**Your goal:** Every line below that holds the string "Cruz" must be copied.

** Opening Working data block **

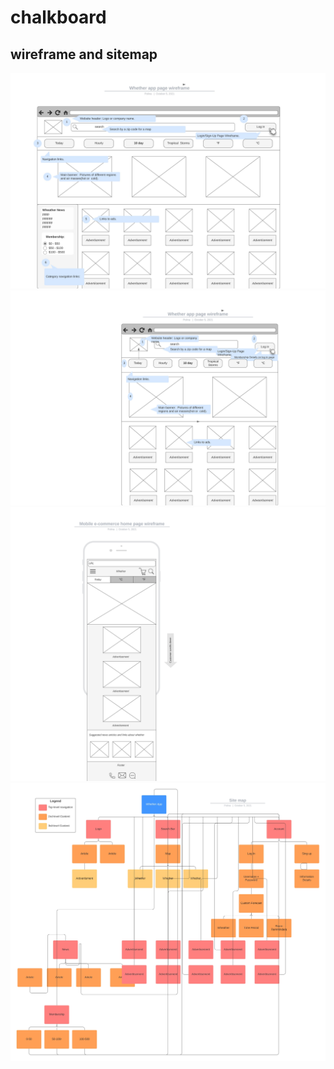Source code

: # chalkboard
## wireframe and sitemap
<img src="0002 (2).jpg">
<img src="0001.jpg">
<img src="0003.jpg">
<img src="0004.jpg">

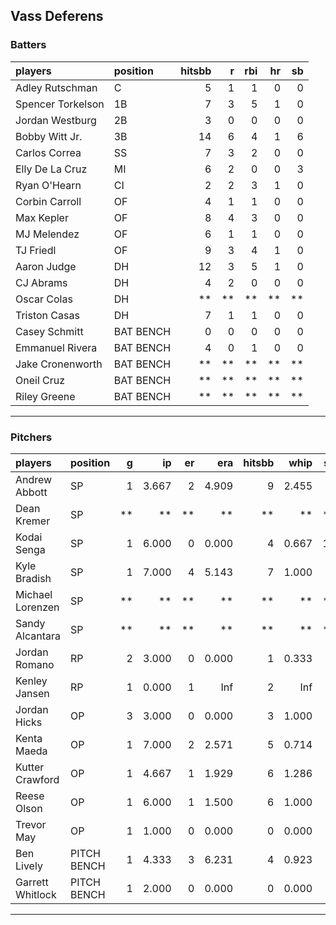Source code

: ## Vass Deferens

### Batters

 
|players           |position  | hitsbb|  r| rbi| hr| sb| 
|:-----------------|:---------|------:|--:|---:|--:|--:| 
|Adley Rutschman   |C         |      5|  1|   1|  0|  0| 
|Spencer Torkelson |1B        |      7|  3|   5|  1|  0| 
|Jordan Westburg   |2B        |      3|  0|   0|  0|  0| 
|Bobby Witt Jr.    |3B        |     14|  6|   4|  1|  6| 
|Carlos Correa     |SS        |      7|  3|   2|  0|  0| 
|Elly De La Cruz   |MI        |      6|  2|   0|  0|  3| 
|Ryan O'Hearn      |CI        |      2|  2|   3|  1|  0| 
|Corbin Carroll    |OF        |      4|  1|   1|  0|  0| 
|Max Kepler        |OF        |      8|  4|   3|  0|  0| 
|MJ Melendez       |OF        |      6|  1|   1|  0|  0| 
|TJ Friedl         |OF        |      9|  3|   4|  1|  0| 
|Aaron Judge       |DH        |     12|  3|   5|  1|  0| 
|CJ Abrams         |DH        |      4|  2|   0|  0|  0| 
|Oscar Colas       |DH        |     **| **|  **| **| **| 
|Triston Casas     |DH        |      7|  1|   1|  0|  0| 
|Casey Schmitt     |BAT BENCH |      0|  0|   0|  0|  0| 
|Emmanuel Rivera   |BAT BENCH |      4|  0|   1|  0|  0| 
|Jake Cronenworth  |BAT BENCH |     **| **|  **| **| **| 
|Oneil Cruz        |BAT BENCH |     **| **|  **| **| **| 
|Riley Greene      |BAT BENCH |     **| **|  **| **| **| 


* * *

### Pitchers

 
|players          |position    |  g|    ip| er|   era| hitsbb|  whip| so|  w| sv| 
|:----------------|:-----------|--:|-----:|--:|-----:|------:|-----:|--:|--:|--:| 
|Andrew Abbott    |SP          |  1| 3.667|  2| 4.909|      9| 2.455|  5|  0|  0| 
|Dean Kremer      |SP          | **|    **| **|    **|     **|    **| **| **| **| 
|Kodai Senga      |SP          |  1| 6.000|  0| 0.000|      4| 0.667| 10|  1|  0| 
|Kyle Bradish     |SP          |  1| 7.000|  4| 5.143|      7| 1.000|  5|  0|  0| 
|Michael Lorenzen |SP          | **|    **| **|    **|     **|    **| **| **| **| 
|Sandy Alcantara  |SP          | **|    **| **|    **|     **|    **| **| **| **| 
|Jordan Romano    |RP          |  2| 3.000|  0| 0.000|      1| 0.333|  4|  0|  1| 
|Kenley Jansen    |RP          |  1| 0.000|  1|   Inf|      2|   Inf|  0|  0|  0| 
|Jordan Hicks     |OP          |  3| 3.000|  0| 0.000|      3| 1.000|  3|  0|  0| 
|Kenta Maeda      |OP          |  1| 7.000|  2| 2.571|      5| 0.714|  8|  1|  0| 
|Kutter Crawford  |OP          |  1| 4.667|  1| 1.929|      6| 1.286|  7|  0|  0| 
|Reese Olson      |OP          |  1| 6.000|  1| 1.500|      6| 1.000|  7|  1|  0| 
|Trevor May       |OP          |  1| 1.000|  0| 0.000|      0| 0.000|  1|  0|  0| 
|Ben Lively       |PITCH BENCH |  1| 4.333|  3| 6.231|      4| 0.923|  4|  0|  0| 
|Garrett Whitlock |PITCH BENCH |  1| 2.000|  0| 0.000|      0| 0.000|  1|  0|  0| 


* * *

** Closing Working data block **

**The completed task:**
|Elly De La Cruz   |MI        |      6|  2|   0|  0|  3| 
|Oneil Cruz        |BAT BENCH |     **| **|  **| **| **| 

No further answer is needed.